Bishop Couper was playing golf on Leith Links in 1619 when he had a vision. Charles I of England was playing golf on Leith Links in 1642 when he received news of the Irish rebellion. Games were frequently the subject of betting and Captain John Porteous bet 20 guineas in a match against Alexander Elphinstone (d.1732), brother of Lord Balmerino in 1724.

The same Alexander Elphinstone, who had riches but no employment, appears in a more dramatic event on 23 December 1729 when he challenged Lt Swift of Lord Cardigan's Regiment to a duel (with swords) on Leith Links. Elphinstone mortally wounded Swift.
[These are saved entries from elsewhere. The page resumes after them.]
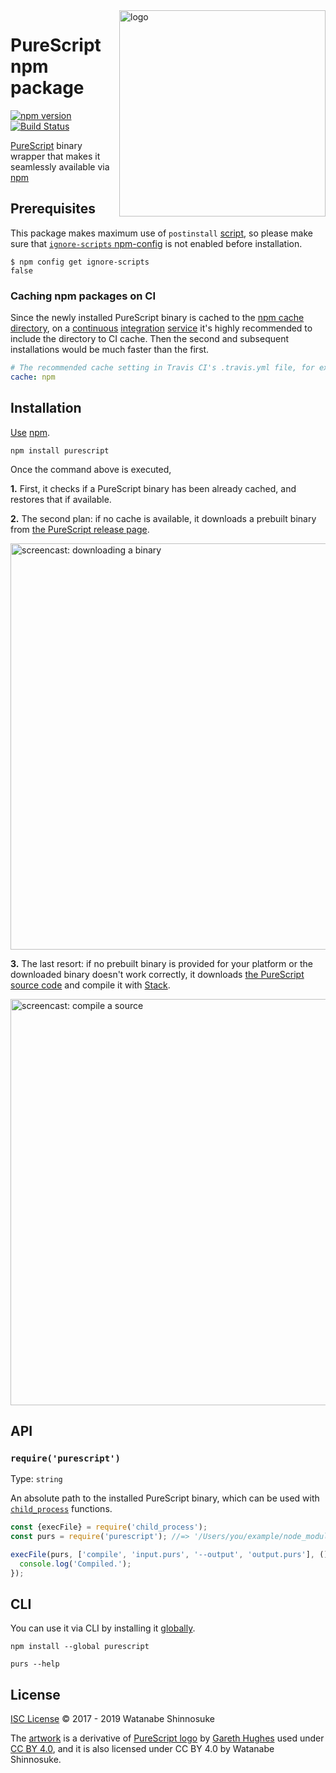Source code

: <img alt="logo" src="media/artwork.svg" width="330px" align="right">

# PureScript npm package

[![npm version](http://img.shields.io/npm/v/purescript.svg)](https://www.npmjs.com/package/purescript)
[![Build Status](https://travis-ci.org/purescript-contrib/node-purescript.svg?branch=master)](https://travis-ci.org/purescript-contrib/node-purescript)

[PureScript](https://github.com/purescript/purescript) binary wrapper that makes it seamlessly available via [npm](https://www.npmjs.com/)

## Prerequisites

This package makes maximum use of `postinstall` [script](https://docs.npmjs.com/misc/scripts), so please make sure that [`ignore-scripts` npm-config](https://docs.npmjs.com/misc/config#ignore-scripts) is not enabled before installation.

```console
$ npm config get ignore-scripts
false
```

### Caching npm packages on CI

Since the newly installed PureScript binary is cached to the [npm cache directory](https://docs.npmjs.com/files/folders#cache), on a [continuous](https://circleci.com) [integration](https://www.appveyor.com) [service](https://www.bitrise.io) it's highly recommended to include the directory to CI cache. Then the second and subsequent installations would be much faster than the first.

```yaml
# The recommended cache setting in Travis CI's .travis.yml file, for example
cache: npm
```

## Installation

[Use](https://docs.npmjs.com/cli/install) [npm](https://docs.npmjs.com/about-npm/).

```
npm install purescript
```

Once the command above is executed,

__1.__ First, it checks if a PureScript binary has been already cached, and restores that if available.

__2.__ The second plan: if no cache is available, it downloads a prebuilt binary from [the PureScript release page](https://github.com/purescript/purescript/releases).

<img alt="screencast: downloading a binary" src="./media/screencast1.gif" width="650px">

__3.__ The last resort: if no prebuilt binary is provided for your platform or the downloaded binary doesn't work correctly, it downloads [the PureScript source code](https://github.com/purescript/purescript/tree/master) and compile it with [Stack](https://docs.haskellstack.org/).

<img alt="screencast: compile a source" src="./media/screencast2.gif" width="650px">

## API

### `require('purescript')`

Type: `string`

An absolute path to the installed PureScript binary, which can be used with [`child_process`](https://nodejs.org/api/child_process.html) functions.

```javascript
const {execFile} = require('child_process');
const purs = require('purescript'); //=> '/Users/you/example/node_modules/purescript/purs.bin'

execFile(purs, ['compile', 'input.purs', '--output', 'output.purs'], () => {
  console.log('Compiled.');
});
```

## CLI

You can use it via CLI by installing it [globally](https://docs.npmjs.com/files/folders#global-installation).

```
npm install --global purescript

purs --help
```

## License

[ISC License](./LICENSE) © 2017 - 2019 Watanabe Shinnosuke

The [artwork](./media/artwork.svg) is a derivative of [PureScript logo](https://github.com/purescript/logo/blob/master/PS_Logo_Final.svg) by [Gareth Hughes](https://github.com/goodworkson) used under [CC BY 4.0](https://creativecommons.org/licenses/by/4.0/), and it is also licensed under CC BY 4.0 by Watanabe Shinnosuke.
Leith Links is famous in the history of golf. Records show a 5-hole golf course which was typically played round twice. It had been played for a long time up until shortly before 1824, and was revived again in 1864. Both Charles I and the future James VII and II were said to have played golf on the links while they were in residence at Holyrood Palace. The clubhouse was on the site of the former Leith Academy building on Duke Street, on the south-west corner of the Links. A commemorative cairn and plaque marks this connection at the western side of the park. The rules of golf developed in Leith were adopted by the Royal and Ancient Company of Golfers on their move to St. Andrews in 1777.

It is believed the first international golf contest took place at the links, when the Duke of Albany played two English courtiers for national claim to the game of golf. The game resulted in the construction of Golfers Land on the Royal Mile by the Duke's partner, the Edinburgh cobbler John Paterson.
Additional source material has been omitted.